[Task requirements] Identify and pull out each line of the entries in which "tempo" occurs.

Segment Start: Record excerpts

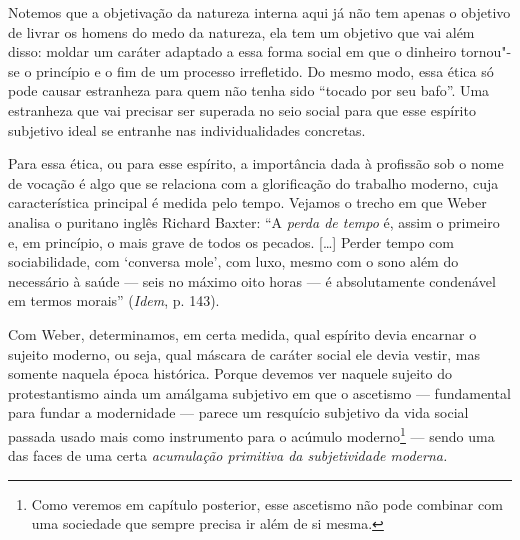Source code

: Notemos que a objetivação da natureza interna aqui já não tem
apenas o objetivo de livrar os homens do medo da natureza, ela tem um
objetivo que vai além disso: moldar um caráter adaptado a essa forma
social em que o dinheiro tornou"-se o princípio e o fim de um processo
irrefletido. Do mesmo modo, essa ética só pode causar estranheza para
quem não tenha sido ``tocado por seu bafo''. Uma estranheza que vai
precisar ser superada no seio social para que esse espírito subjetivo
ideal se entranhe nas individualidades concretas.

Para essa ética, ou para esse espírito, a importância dada à profissão
sob o nome de vocação é algo que se relaciona com a glorificação do
trabalho moderno, cuja característica principal é medida pelo tempo.
Vejamos o trecho em que Weber analisa o puritano inglês Richard Baxter:
``A \emph{perda de tempo} é, assim o primeiro e, em princípio, o mais
grave de todos os pecados. [\ldots{}] Perder tempo com
sociabilidade, com `conversa mole', com luxo, mesmo com o sono além do
necessário à saúde --- seis no máximo oito horas --- é absolutamente
condenável em termos morais'' (\emph{Idem}, p. 143).

Com Weber, determinamos, em certa medida, qual espírito devia encarnar o
sujeito moderno, ou seja, qual máscara de caráter social ele devia
vestir, mas somente naquela época histórica. Porque devemos ver
naquele sujeito do protestantismo ainda um amálgama
subjetivo em que o ascetismo --- fundamental para fundar a modernidade ---
parece um resquício subjetivo da vida social passada usado mais como
instrumento para o acúmulo moderno\footnote{Como veremos em capítulo
  posterior, esse ascetismo não pode combinar com uma sociedade que
  sempre precisa ir além de si mesma.} --- sendo uma das faces de uma
certa \emph{acumulação primitiva da subjetividade moderna.}

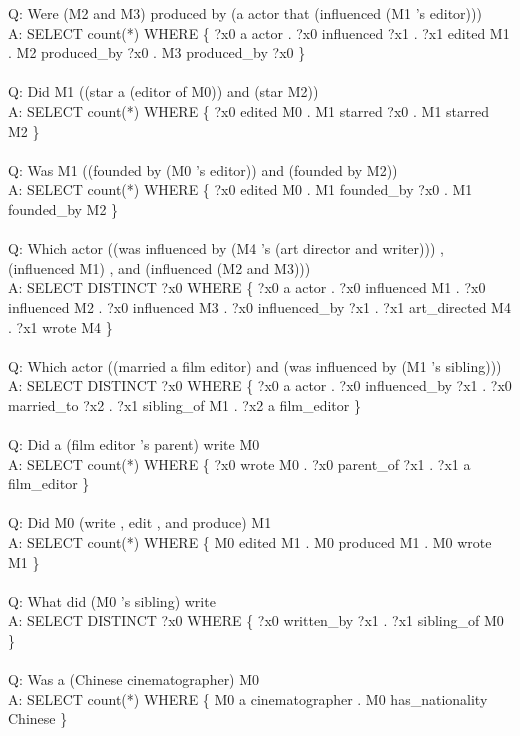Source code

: \documentclass{article} \usepackage{iclr2022_conference,times}
\newcommand{\prompt}[1]{{\footnotesize \textsf{#1}}}
\begin{document}
\prompt{Q: Were (M2 and M3) produced by (a actor that (influenced (M1 's editor))) \\
A: SELECT count(*) WHERE \{ ?x0 a actor . ?x0 influenced ?x1 . ?x1 edited M1 . M2 produced\_by ?x0 . M3 produced\_by ?x0 \} \\
 \\
Q: Did M1 ((star a (editor of M0)) and (star M2)) \\
A: SELECT count(*) WHERE \{ ?x0 edited M0 . M1 starred ?x0 . M1 starred M2 \} \\
 \\
Q: Was M1 ((founded by (M0 's editor)) and (founded by M2)) \\
A: SELECT count(*) WHERE \{ ?x0 edited M0 . M1 founded\_by ?x0 . M1 founded\_by M2 \} \\
 \\
Q: Which actor ((was influenced by (M4 's (art director and writer))) , (influenced M1) , and (influenced (M2 and M3))) \\
A: SELECT DISTINCT ?x0 WHERE \{ ?x0 a actor . ?x0 influenced M1 . ?x0 influenced M2 . ?x0 influenced M3 . ?x0 influenced\_by ?x1 . ?x1 art\_directed M4 . ?x1 wrote M4 \} \\
 \\
Q: Which actor ((married a film editor) and (was influenced by (M1 's sibling))) \\
A: SELECT DISTINCT ?x0 WHERE \{ ?x0 a actor . ?x0 influenced\_by ?x1 . ?x0 married\_to ?x2 . ?x1 sibling\_of M1 . ?x2 a film\_editor \} \\
 \\
Q: Did a (film editor 's parent) write M0 \\
A: SELECT count(*) WHERE \{ ?x0 wrote M0 . ?x0 parent\_of ?x1 . ?x1 a film\_editor \} \\
 \\
Q: Did M0 (write , edit , and produce) M1 \\
A: SELECT count(*) WHERE \{ M0 edited M1 . M0 produced M1 . M0 wrote M1 \} \\
 \\
Q: What did (M0 's sibling) write \\
A: SELECT DISTINCT ?x0 WHERE \{ ?x0 written\_by ?x1 . ?x1 sibling\_of M0 \} \\
 \\
Q: Was a (Chinese cinematographer) M0 \\
A: SELECT count(*) WHERE \{ M0 a cinematographer . M0 has\_nationality Chinese \} \\
 \\
}
\end{document}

Segment End: Record excerpts

[Your solution]
trabalho moderno, cuja característica principal é medida pelo tempo.
``A \emph{perda de tempo} é, assim o primeiro e, em princípio, o mais
grave de todos os pecados. [\ldots{}] Perder tempo com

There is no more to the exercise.